Her desk phone sounded and she reached for it on the first ring. “Calista McGovern.”

  “Amanda, here. What’ve you got for me?”

  Cali closed her eyes while she rattled off the projections, numbers and status updates to her boss, forcing her concentration to the business at hand and away from Dr. Jake Tyler, whom it drifted toward without more than the slightest provocation.

  Pretty much every call, text, e-mail or report with Amanda’s name on it sent Cali into an emotional free fall. And that was while she was buried alive with work to distract her. At home— Well, she spent more than her fair share of time contemplating what she’d done. What he might be doing. What might have been.

  It had been two weeks since she’d left Chicago—two weeks since she’d kissed him, felt his warmth around her, drawn in the heady scent of his body—two weeks since this ceaseless ache had taken root in the center of her heart.

  She’d made the right choice in leaving. Had to believe it, because giving in to even an instant’s doubt was more pain than she could bear. But the distance, the loss, wasn’t getting any easier.

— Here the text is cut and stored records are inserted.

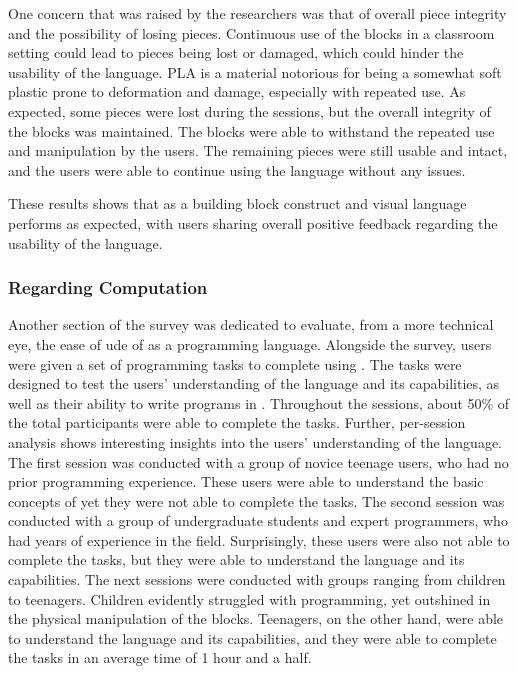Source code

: One concern that was raised by the researchers was that of overall piece integrity and the possibility of losing pieces.
Continuous use of the blocks in a classroom setting could lead to pieces being lost or damaged, which could hinder the usability of the language.
PLA is a material notorious for being a somewhat soft plastic prone to deformation and damage, especially with repeated use.
As expected, some pieces were lost during the sessions, but the overall integrity of the blocks was maintained.
The blocks were able to withstand the repeated use and manipulation by the users. The remaining pieces were still usable and intact, and the users were able to continue using the language without any issues.

These results shows that \sculpt as a building block construct and visual language performs as expected, with users sharing overall positive feedback regarding the usability of the language.

\subsubsection{Regarding Computation}
\label{sec:results:validation:computation}

Another section of the survey was dedicated to evaluate, from a more technical eye, the ease of ude of \sculpt as a programming language.
Alongside the survey, users were given a set of programming tasks to complete using \sculpt.
The tasks were designed to test the users' understanding of the language and its capabilities, as well as their ability to write programs in \sculpt.
Throughout the sessions, about 50\% of the total participants were able to complete the tasks.
Further, per-session analysis shows interesting insights into the users' understanding of the language.
The first session was conducted with a group of novice teenage users, who had no prior programming experience.
These users were able to understand the basic concepts of \sculpt yet they were not able to complete the tasks.
The second session was conducted with a group of undergraduate students and expert programmers, who had years of experience in the field.
Surprisingly, these users were also not able to complete the tasks, but they were able to understand the language and its capabilities.
The next sessions were conducted with groups ranging from children to teenagers. Children evidently struggled with programming, yet outshined in the physical manipulation of the blocks.
Teenagers, on the other hand, were able to understand the language and its capabilities, and they were able to complete the tasks in an average time of 1 hour and a half.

  Amanda’s voice brought her back to the task at hand. “You’re ahead of schedule, then. I knew you’d be able to handle the job.”

  “Thank you. I appreciate your confidence.”

  Her boss hesitated, then asked, “Have you spoken to Jackson?”

  Jake. In her heart, he’d always be hers.

  Cali slumped in her chair, hating the tightening of her throat and the tears that threatened to well in her eyes. “No. I left him a message to let him know I’d arrived.” She swallowed past the rising knot of emotion, took a deep breath. “Clean break and all that. It’s probably better this way.”

  “He won’t talk to me about you. I worry— Well, never mind. How is London working out for you?”

  Cali immediately pulled out the top report from the clutter of her desk. “You’ve seen the numbers—”

  “No, I mean aside from the job. After you leave the office. The life part.”

  Cali actually pulled the phone from her ear, staring dumbly at the receiver as though it could answer this question for her. There was no life.

  Amanda’s voice was quiet as it came back over the line. “Have you thought at all about going back to Chicago?”

  Pretty much since the minute she’d left. But what she’d had with Jake— If he couldn’t love her, the imbalance of their relationship would be too hard to bear. “I loved it there, but it probably wouldn’t be a good idea.”

  Another sigh from across the ocean. “Well, if you change your mind there’s a permanent position opening under Aaron Lansing. I think you’d be an excellent candidate. And, before you ask, this has nothing to do with Jake. It’s just that eventually people in your position find a location they fall in love with and then find a way to stay there. Think about it.”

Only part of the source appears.